The Tenant watched as traffic passed, and he moved like he was going to lunge after the stragglers. But another car turned the corner, headlights flashing as they swept past trees, turning northward.
He left, not picking the fight.
Avery skipped further ahead, moving along with the caravan.
Charles’ camp wasn’t that far away. Only about a five minute drive, at these glacial speeds. Avery could move faster than the cars, black roping forward, eyes out for echoes and elementals, and any of the Aurum’s agents.
A mingling of the Innocent, the lightly Aware, and the messy-as-hell Aware, Avery thought. The enemy Others didn’t want to get tangled up in that. The Aurum had powerful assets, but it was too much.
So the way was made clear, even as the Storm intensified.

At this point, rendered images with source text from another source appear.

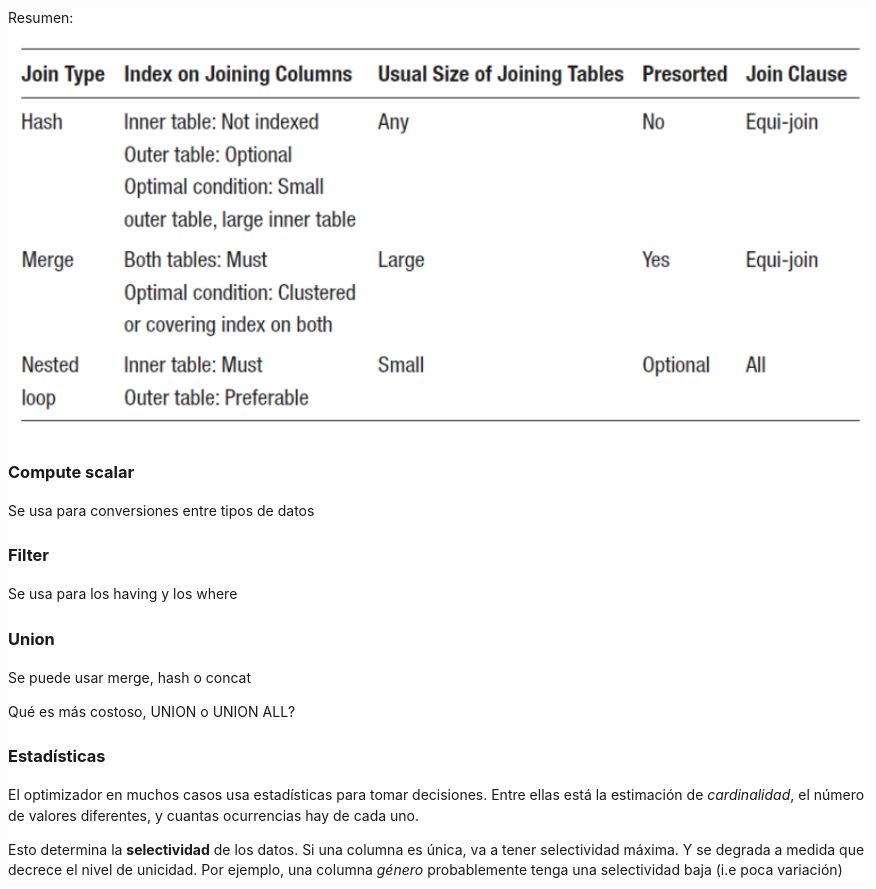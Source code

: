 Resumen:

![](img/joins.png)

### Compute scalar

Se usa para conversiones entre tipos de datos

### Filter

Se usa para los having y los where

### Union

Se puede usar merge, hash o concat

Qué es más costoso, UNION o UNION ALL?

### Estadísticas

El optimizador en muchos casos usa estadísticas para tomar decisiones. Entre
ellas está la estimación de *cardinalidad*, el número de valores diferentes, y
cuantas ocurrencias hay de cada uno.

Esto determina la **selectividad** de los datos. Si una columna es única, va a
tener selectividad máxima. Y se degrada a medida que decrece el nivel de
unicidad. Por ejemplo, una columna *género* probablemente tenga una selectividad
baja (i.e poca variación)
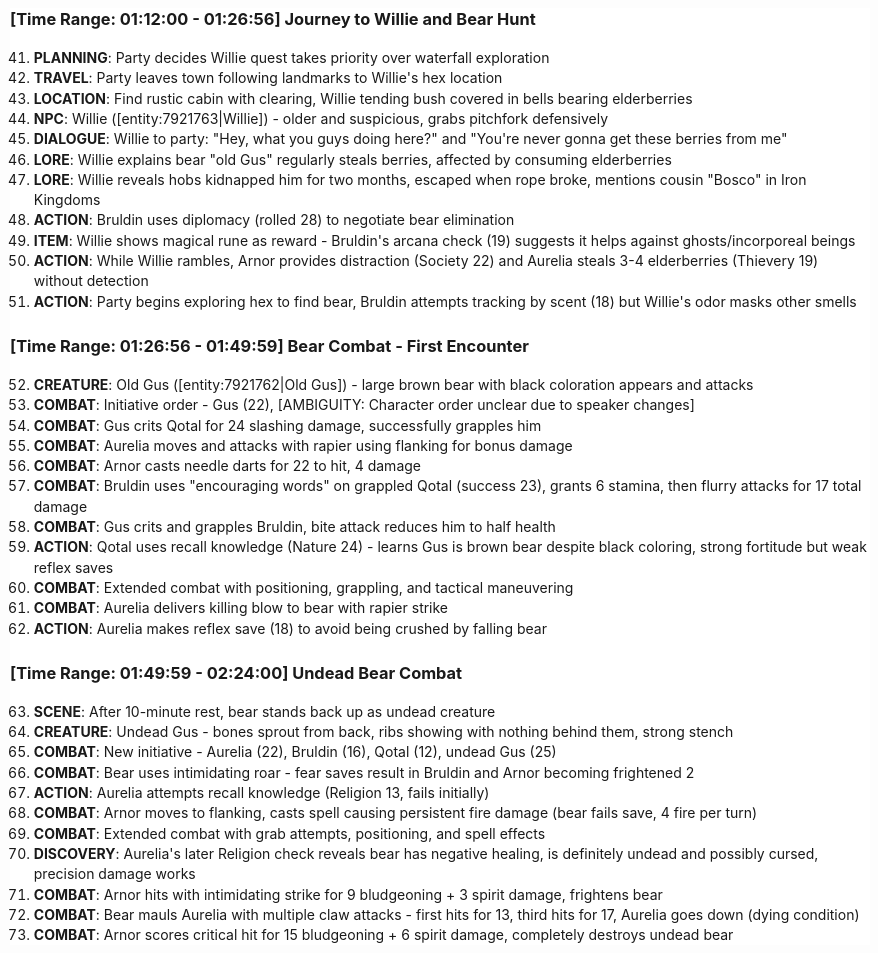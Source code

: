 ### [Time Range: 01:12:00 - 01:26:56] Journey to Willie and Bear Hunt
41. **PLANNING**: Party decides Willie quest takes priority over waterfall exploration
42. **TRAVEL**: Party leaves town following landmarks to Willie's hex location
43. **LOCATION**: Find rustic cabin with clearing, Willie tending bush covered in bells bearing elderberries
44. **NPC**: Willie ([entity:7921763|Willie]) - older and suspicious, grabs pitchfork defensively
45. **DIALOGUE**: Willie to party: "Hey, what you guys doing here?" and "You're never gonna get these berries from me"
46. **LORE**: Willie explains bear "old Gus" regularly steals berries, affected by consuming elderberries
47. **LORE**: Willie reveals hobs kidnapped him for two months, escaped when rope broke, mentions cousin "Bosco" in Iron Kingdoms
48. **ACTION**: Bruldin uses diplomacy (rolled 28) to negotiate bear elimination
49. **ITEM**: Willie shows magical rune as reward - Bruldin's arcana check (19) suggests it helps against ghosts/incorporeal beings
50. **ACTION**: While Willie rambles, Arnor provides distraction (Society 22) and Aurelia steals 3-4 elderberries (Thievery 19) without detection
51. **ACTION**: Party begins exploring hex to find bear, Bruldin attempts tracking by scent (18) but Willie's odor masks other smells

### [Time Range: 01:26:56 - 01:49:59] Bear Combat - First Encounter
52. **CREATURE**: Old Gus ([entity:7921762|Old Gus]) - large brown bear with black coloration appears and attacks
53. **COMBAT**: Initiative order - Gus (22), [AMBIGUITY: Character order unclear due to speaker changes]
54. **COMBAT**: Gus crits Qotal for 24 slashing damage, successfully grapples him
55. **COMBAT**: Aurelia moves and attacks with rapier using flanking for bonus damage
56. **COMBAT**: Arnor casts needle darts for 22 to hit, 4 damage
57. **COMBAT**: Bruldin uses "encouraging words" on grappled Qotal (success 23), grants 6 stamina, then flurry attacks for 17 total damage
58. **COMBAT**: Gus crits and grapples Bruldin, bite attack reduces him to half health
59. **ACTION**: Qotal uses recall knowledge (Nature 24) - learns Gus is brown bear despite black coloring, strong fortitude but weak reflex saves
60. **COMBAT**: Extended combat with positioning, grappling, and tactical maneuvering
61. **COMBAT**: Aurelia delivers killing blow to bear with rapier strike
62. **ACTION**: Aurelia makes reflex save (18) to avoid being crushed by falling bear

### [Time Range: 01:49:59 - 02:24:00] Undead Bear Combat
63. **SCENE**: After 10-minute rest, bear stands back up as undead creature
64. **CREATURE**: Undead Gus - bones sprout from back, ribs showing with nothing behind them, strong stench
65. **COMBAT**: New initiative - Aurelia (22), Bruldin (16), Qotal (12), undead Gus (25)
66. **COMBAT**: Bear uses intimidating roar - fear saves result in Bruldin and Arnor becoming frightened 2
67. **ACTION**: Aurelia attempts recall knowledge (Religion 13, fails initially)
68. **COMBAT**: Arnor moves to flanking, casts spell causing persistent fire damage (bear fails save, 4 fire per turn)
69. **COMBAT**: Extended combat with grab attempts, positioning, and spell effects
70. **DISCOVERY**: Aurelia's later Religion check reveals bear has negative healing, is definitely undead and possibly cursed, precision damage works
71. **COMBAT**: Arnor hits with intimidating strike for 9 bludgeoning + 3 spirit damage, frightens bear
72. **COMBAT**: Bear mauls Aurelia with multiple claw attacks - first hits for 13, third hits for 17, Aurelia goes down (dying condition)
73. **COMBAT**: Arnor scores critical hit for 15 bludgeoning + 6 spirit damage, completely destroys undead bear
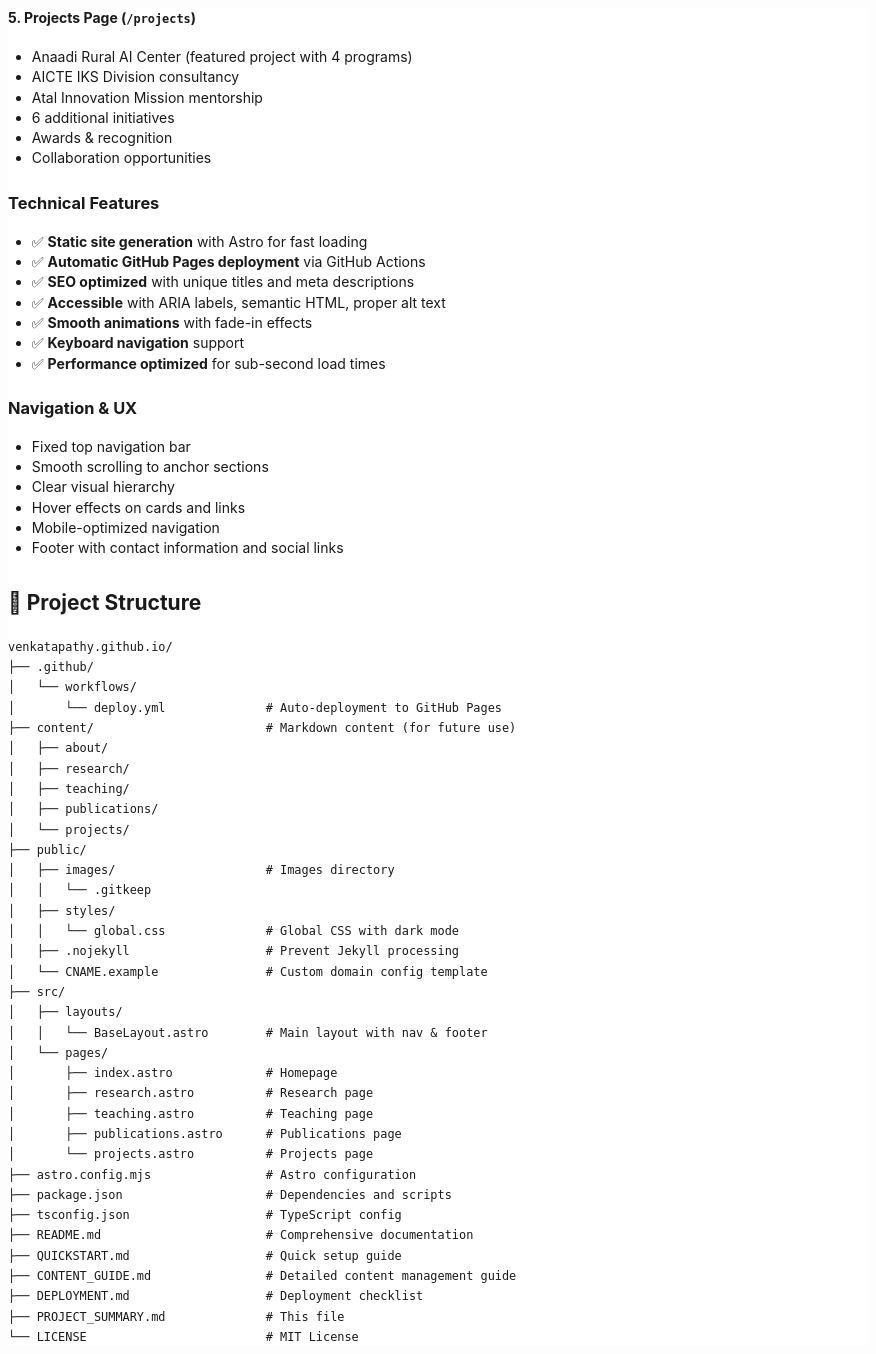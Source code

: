 #### 5. Projects Page (`/projects`)
- Anaadi Rural AI Center (featured project with 4 programs)
- AICTE IKS Division consultancy
- Atal Innovation Mission mentorship
- 6 additional initiatives
- Awards & recognition
- Collaboration opportunities

### Technical Features
- ✅ **Static site generation** with Astro for fast loading
- ✅ **Automatic GitHub Pages deployment** via GitHub Actions
- ✅ **SEO optimized** with unique titles and meta descriptions
- ✅ **Accessible** with ARIA labels, semantic HTML, proper alt text
- ✅ **Smooth animations** with fade-in effects
- ✅ **Keyboard navigation** support
- ✅ **Performance optimized** for sub-second load times

### Navigation & UX
- Fixed top navigation bar
- Smooth scrolling to anchor sections
- Clear visual hierarchy
- Hover effects on cards and links
- Mobile-optimized navigation
- Footer with contact information and social links

## 📂 Project Structure

```
venkatapathy.github.io/
├── .github/
│   └── workflows/
│       └── deploy.yml              # Auto-deployment to GitHub Pages
├── content/                        # Markdown content (for future use)
│   ├── about/
│   ├── research/
│   ├── teaching/
│   ├── publications/
│   └── projects/
├── public/
│   ├── images/                     # Images directory
│   │   └── .gitkeep
│   ├── styles/
│   │   └── global.css              # Global CSS with dark mode
│   ├── .nojekyll                   # Prevent Jekyll processing
│   └── CNAME.example               # Custom domain config template
├── src/
│   ├── layouts/
│   │   └── BaseLayout.astro        # Main layout with nav & footer
│   └── pages/
│       ├── index.astro             # Homepage
│       ├── research.astro          # Research page
│       ├── teaching.astro          # Teaching page
│       ├── publications.astro      # Publications page
│       └── projects.astro          # Projects page
├── astro.config.mjs                # Astro configuration
├── package.json                    # Dependencies and scripts
├── tsconfig.json                   # TypeScript config
├── README.md                       # Comprehensive documentation
├── QUICKSTART.md                   # Quick setup guide
├── CONTENT_GUIDE.md                # Detailed content management guide
├── DEPLOYMENT.md                   # Deployment checklist
├── PROJECT_SUMMARY.md              # This file
└── LICENSE                         # MIT License
```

Lightning flashed, and Avery was pretty sure she could see a massive growth in the distance, marking where Lucy was currently in the thick of the fighting, with Aware drawing closer. Verona would be, if they were keeping to the plan, at the edges of all that, a place to do some bigger practices from, and a place for allies to fall back to.
Avery would help. She made a beeline for Verona, one eye on the caravan. On the bus, brightly lit, sailing toward the site of the battle like a missile. Avery already had her next play in mind.
She was moving to flank, to blindside. But Charles was doing something similar. The Allaires. The houses made of glamour. They were up to something, and it was crucial to find out what.
The question was who would blindside who, first.
Another moment of pressure on the scar reminded Avery of what had happened last time she’d lost that exchange. Now the stakes were higher, if anything.
She let boots touch ground, then ran.